-- Input data follows --
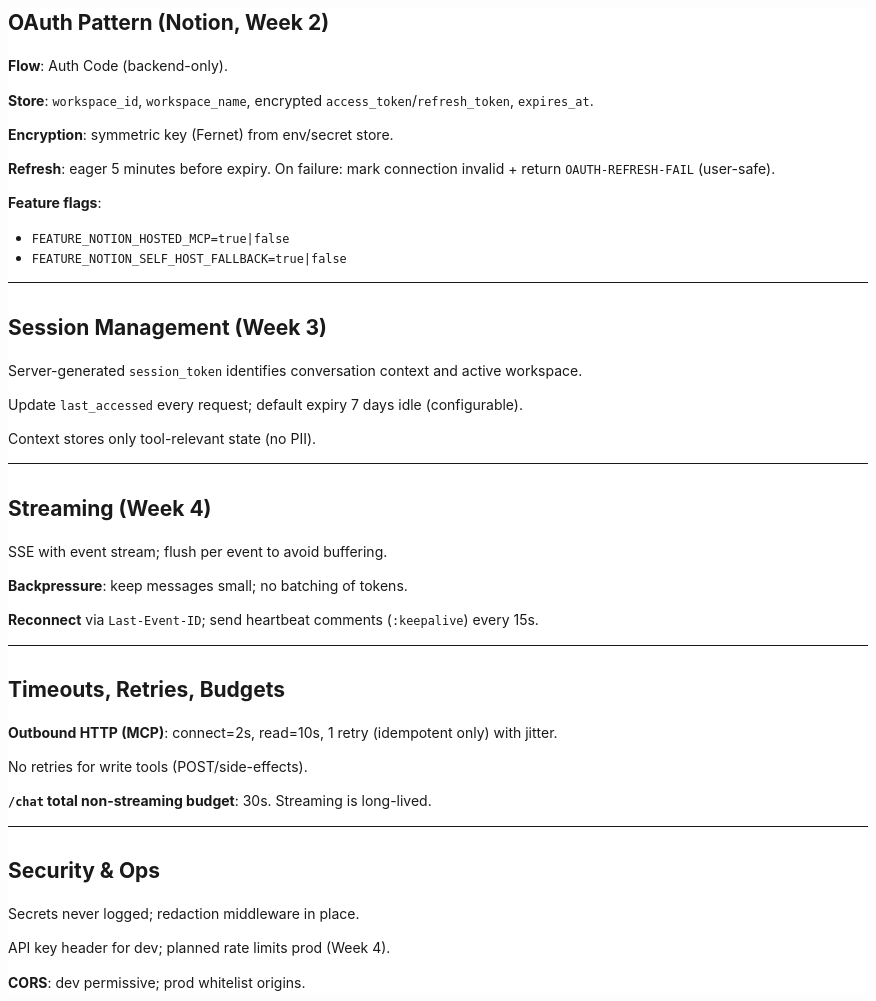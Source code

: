 ## OAuth Pattern (Notion, Week 2)

**Flow**: Auth Code (backend-only).

**Store**: `workspace_id`, `workspace_name`, encrypted `access_token`/`refresh_token`, `expires_at`.

**Encryption**: symmetric key (Fernet) from env/secret store.

**Refresh**: eager 5 minutes before expiry. On failure: mark connection invalid + return `OAUTH-REFRESH-FAIL` (user-safe).

**Feature flags**:
- `FEATURE_NOTION_HOSTED_MCP=true|false`
- `FEATURE_NOTION_SELF_HOST_FALLBACK=true|false`

---

## Session Management (Week 3)

Server-generated `session_token` identifies conversation context and active workspace.

Update `last_accessed` every request; default expiry 7 days idle (configurable).

Context stores only tool-relevant state (no PII).

---

## Streaming (Week 4)

SSE with event stream; flush per event to avoid buffering.

**Backpressure**: keep messages small; no batching of tokens.

**Reconnect** via `Last-Event-ID`; send heartbeat comments (`:keepalive`) every 15s.

---

## Timeouts, Retries, Budgets

**Outbound HTTP (MCP)**: connect=2s, read=10s, 1 retry (idempotent only) with jitter.

No retries for write tools (POST/side-effects).

**`/chat` total non-streaming budget**: 30s. Streaming is long-lived.

---

## Security & Ops

Secrets never logged; redaction middleware in place.

API key header for dev; planned rate limits prod (Week 4).

**CORS**: dev permissive; prod whitelist origins.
-- Input data concluded --
(What to produce):
Output every record verbatim, excluding any picture it contains.

(Solution to this exercise):
Source code

: ## OAuth Pattern (Notion, Week 2)

**Flow**: Auth Code (backend-only).

**Store**: `workspace_id`, `workspace_name`, encrypted `access_token`/`refresh_token`, `expires_at`.

**Encryption**: symmetric key (Fernet) from env/secret store.

**Refresh**: eager 5 minutes before expiry. On failure: mark connection invalid + return `OAUTH-REFRESH-FAIL` (user-safe).

**Feature flags**:
- `FEATURE_NOTION_HOSTED_MCP=true|false`
- `FEATURE_NOTION_SELF_HOST_FALLBACK=true|false`

---

## Session Management (Week 3)

Server-generated `session_token` identifies conversation context and active workspace.

Update `last_accessed` every request; default expiry 7 days idle (configurable).

Context stores only tool-relevant state (no PII).

---

## Streaming (Week 4)

SSE with event stream; flush per event to avoid buffering.

**Backpressure**: keep messages small; no batching of tokens.

**Reconnect** via `Last-Event-ID`; send heartbeat comments (`:keepalive`) every 15s.

---

## Timeouts, Retries, Budgets

**Outbound HTTP (MCP)**: connect=2s, read=10s, 1 retry (idempotent only) with jitter.

No retries for write tools (POST/side-effects).

**`/chat` total non-streaming budget**: 30s. Streaming is long-lived.

---

## Security & Ops

Secrets never logged; redaction middleware in place.

API key header for dev; planned rate limits prod (Week 4).

**CORS**: dev permissive; prod whitelist origins.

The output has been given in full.